A Practitioner’s Guide to Machine Learning

What is ML?

OK, now what exactly is this machine learning that is already transforming all of our lives?

First of all, ML is an area of research in the field of theoretical computer science, i.e., at the intersection of mathematics and computer science:

More specifically, machine learning is an umbrella term for algorithms that recognize patterns and learn rules from data.

Simply speaking, an algorithm can be thought of as a strategy or recipe for solving a certain kind of problem. For example, there exist effective algorithms to find the shortest paths between two cities (e.g., used in Google Maps to give directions) or to solve scheduling problems, such as: “Which task should be done first and which task after that to finish all tasks before their respective deadlines and satisfy dependencies between the tasks.” Machine learning deals with the subset of algorithms that detect and make use of statistical regularities in a dataset to obtain specific results.
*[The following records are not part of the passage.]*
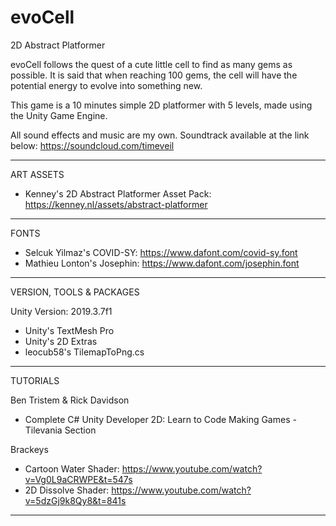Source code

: # evoCell
 2D Abstract Platformer

evoCell follows the quest of a cute little cell to find as many gems as possible. It is said that when reaching 100 gems, the cell will have the potential energy to evolve into something new.

This game is a 10 minutes simple 2D platformer with 5 levels, made using the Unity Game Engine.

All sound effects and music are my own. Soundtrack available at the link below:
https://soundcloud.com/timeveil

---------------------------------------------------------------------------------------------------------------------------
ART ASSETS

- Kenney's 2D Abstract Platformer Asset Pack: https://kenney.nl/assets/abstract-platformer

---------------------------------------------------------------------------------------------------------------------------
FONTS

- Selcuk Yilmaz's COVID-SY: https://www.dafont.com/covid-sy.font
- Mathieu Lonton's Josephin: https://www.dafont.com/josephin.font

---------------------------------------------------------------------------------------------------------------------------
VERSION, TOOLS & PACKAGES

Unity Version: 2019.3.7f1

- Unity's TextMesh Pro
- Unity's 2D Extras
- leocub58's TilemapToPng.cs

---------------------------------------------------------------------------------------------------------------------------
TUTORIALS

Ben Tristem & Rick Davidson
- Complete C# Unity Developer 2D: Learn to Code Making Games - Tilevania Section

Brackeys
- Cartoon Water Shader: https://www.youtube.com/watch?v=Vg0L9aCRWPE&t=547s
- 2D Dissolve Shader: https://www.youtube.com/watch?v=5dzGj9k8Qy8&t=841s

---------------------------------------------------------------------------------------------------------------------------

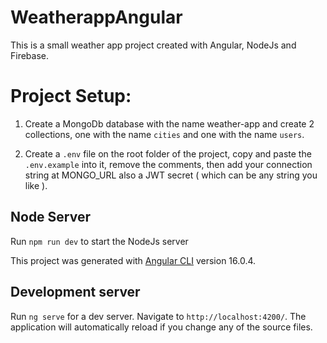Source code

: # WeatherappAngular

This is a small weather app project created with Angular, NodeJs and Firebase.

# Project Setup:

 1. Create a MongoDb database with the name weather-app and create 2 collections, one with the name `cities` and one with the name `users`.
 
 2. Create a `.env` file on the root folder of the project, copy and paste the `.env.example` into it, remove the comments, then add your connection string at MONGO_URL also a JWT secret ( which can be any string you like ).

## Node Server

Run `npm run dev` to start the NodeJs server

This project was generated with [Angular CLI](https://github.com/angular/angular-cli) version 16.0.4.

## Development server

Run `ng serve` for a dev server. Navigate to `http://localhost:4200/`. The application will automatically reload if you change any of the source files.

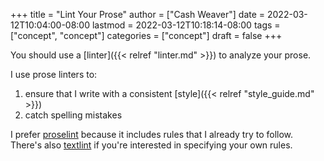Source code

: +++
title = "Lint Your Prose"
author = ["Cash Weaver"]
date = 2022-03-12T10:04:00-08:00
lastmod = 2022-03-12T10:18:14-08:00
tags = ["concept", "concept"]
categories = ["concept"]
draft = false
+++

You should use a [linter]({{< relref "linter.md" >}}) to analyze your prose.

I use prose linters to:

1.  ensure that I write with a consistent [style]({{< relref "style_guide.md" >}})
2.  catch spelling mistakes

I prefer [proselint](https://github.com/amperser/proselint) because it includes rules that I already try to follow. There's also [textlint](https://github.com/textlint/textlint) if you're interested in specifying your own rules.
Analogous to the tools used in a traditional manufacturing process to build something, you can think of ML algorithms as tools to generate value from data:

In order to successfully apply ML, you should ask yourself some important questions:

What could be valuable? For example, this could be a new feature for an existing product, like Face ID as a new way to unlock your phone.
What raw inputs are needed? We can’t build a wooden chair using only fabric and metal or a few twigs we found in the woods. Similarly, depending on what we want to achieve with ML, we also need the right data (quality & quantity) to apply the algorithms in the first place. This can be especially tricky since in most cases we can’t just buy the data we need like wood at a hardware store, but we have to collect it ourselves, i.e., grow our own trees, which can take some time.
Which ML algorithm is the right tool for the task? (I.e., which category of ML algorithms produces the type of output we want?)
Do I or my employees have the necessary skills and enough compute power to accomplish this in practice?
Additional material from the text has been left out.